A system can be modeled by $(z + 3)(z + 2)(z + 1) + C = 0$, where $C > 0$, and $z = x + iy$. When it is marginally stable $Re(z) = 0$.
What are the values of the roots in marginally stable condition? At what values of $C$ do they occur?
Please give me help, as I don't know how to go about this question.

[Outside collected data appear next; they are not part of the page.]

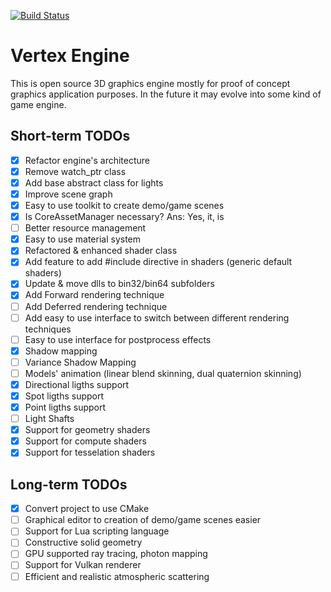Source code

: [![Build Status](https://travis-ci.org/Shot511/VertexEngine.svg?branch=master)](https://travis-ci.org/Shot511/VertexEngine)

# Vertex Engine
This is open source 3D graphics engine mostly for proof of concept graphics application purposes. In the future it may evolve into some kind of game engine.

## Short-term TODOs
- [x] Refactor engine's architecture
- [x] Remove watch_ptr class
- [x] Add base abstract class for lights
- [x] Improve scene graph
- [x] Easy to use toolkit to create demo/game scenes
- [x] Is CoreAssetManager necessary? Ans: Yes, it, is
- [ ] Better resource management 
- [x] Easy to use material system
- [x] Refactored & enhanced shader class
- [x] Add feature to add #include directive in shaders (generic default shaders)
- [x] Update & move dlls to bin32/bin64 subfolders
- [x] Add Forward rendering technique
- [ ] Add Deferred rendering technique
- [ ] Add easy to use interface to switch between different rendering techniques
- [ ] Easy to use interface for postprocess effects
- [x] Shadow mapping
- [ ] Variance Shadow Mapping
- [ ] Models' animation (linear blend skinning, dual quaternion skinning)
- [x] Directional ligths support
- [x] Spot ligths support
- [x] Point ligths support
- [ ] Light Shafts
- [x] Support for geometry shaders
- [x] Support for compute shaders
- [x] Support for tesselation shaders

## Long-term TODOs
- [x] Convert project to use CMake
- [ ] Graphical editor to creation of demo/game scenes easier
- [ ] Support for Lua scripting language
- [ ] Constructive solid geometry
- [ ] GPU supported ray tracing, photon mapping
- [ ] Support for Vulkan renderer
- [ ] Efficient and realistic atmospheric scattering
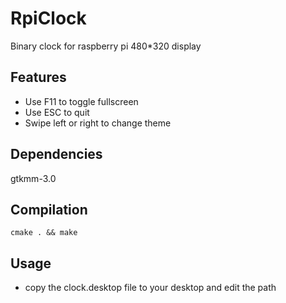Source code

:# RpiClock

Binary clock for raspberry pi 480*320 display

## Features

* Use F11 to toggle fullscreen
* Use ESC to quit
* Swipe left or right to change theme

## Dependencies
gtkmm-3.0

## Compilation
	cmake . && make

## Usage
* copy the clock.desktop file to your desktop and edit the path
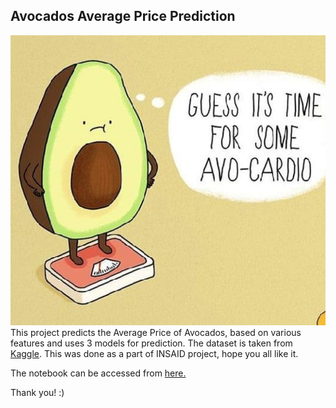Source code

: ## Avocados Average Price Prediction
![enter image description here](https://github.com/RadhikaM200/Machine-Learning-and-EDA/blob/main/Avocado%20Prices%20Prediction/avocados2.png?raw=true)
This project predicts the Average Price of Avocados, based on various features and uses 3 models for prediction. The dataset is taken from [Kaggle](https://www.kaggle.com/neuromusic/avocado-prices). This was done as a part of INSAID project, hope you all like it.

The notebook can be accessed from [here.](https://github.com/RadhikaM200/Machine-Learning-and-EDA/blob/main/Avocado%20Prices%20Prediction/Predicting%20Avocados%20Prices%20Using%20Linear%20Regression.ipynb)
	 
Thank you! :)
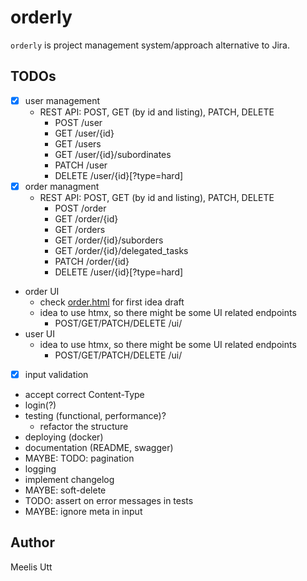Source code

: # orderly

`orderly` is project management system/approach alternative to Jira.

## TODOs

- [x] user management
    * REST API: POST, GET (by id and listing), PATCH, DELETE
        * POST /user
        * GET /user/{id}
        * GET /users
        * GET /user/{id}/subordinates
        * PATCH /user
        * DELETE /user/{id}\[?type=hard\]
- [x] order managment
    * REST API: POST, GET (by id and listing), PATCH, DELETE
        * POST /order
        * GET /order/{id}
        * GET /orders
        * GET /order/{id}/suborders
        * GET /order/{id}/delegated_tasks
        * PATCH /order/{id}
        * DELETE /user/{id}\[?type=hard\]
* order UI
    * check [order.html](./order.html) for first idea draft
    * idea to use htmx, so there might be some UI related endpoints
        * POST/GET/PATCH/DELETE /ui/<endpoint>
* user UI
    * idea to use htmx, so there might be some UI related endpoints
        * POST/GET/PATCH/DELETE /ui/<endpoint>
- [x] input validation
* accept correct Content-Type
* login(?)
* testing (functional, performance)?
    * refactor the structure
* deploying (docker)
* documentation (README, swagger)
* MAYBE: TODO: pagination
* logging
* implement changelog
* MAYBE: soft-delete
* TODO: assert on error messages in tests
* MAYBE: ignore meta in input

## Author

Meelis Utt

Thanks in advance, Adithya
If $(z + 3)(z + 2)(z + 1) + C = 0$ is the characteristic equation for a transfer function (usually denoted in powers of $s$), we can apply the Routh-Hurwitz criterion. Unless there is more to the question, I will assume this is the case. We have that $$ (z + 3)(z + 2)(z + 1) + C = z^3 + 6z^2 + 11z + 6 + C $$ Then \begin{array}{ccc} z^3 & 1 & 11\\ z^2 & 6 & 6 + C\\ z^1 & \frac{6 + C - 66}{6} & 0\\ z^0 & 6 + C \end{array} For the system to be stable, all the coefficients in the second column must have the same sign. Therefore, $\frac{6 + C - 66}{6} > 0$ and $6 + C > 0$. $$ C > -6 $$ and $$ C > 60 $$ Thus, $C > 60$. Now, if $C = 60$, $(z + 3)(z + 2)(z + 1) + C = z^3 + 6z^2 + 11z + 6 + C$, will have two roots on the imaginary axis. Using the second row of the Routh-Hurwitz table, we see that $z = \pm i\sqrt{11}$ are the two roots on the imaginary axis.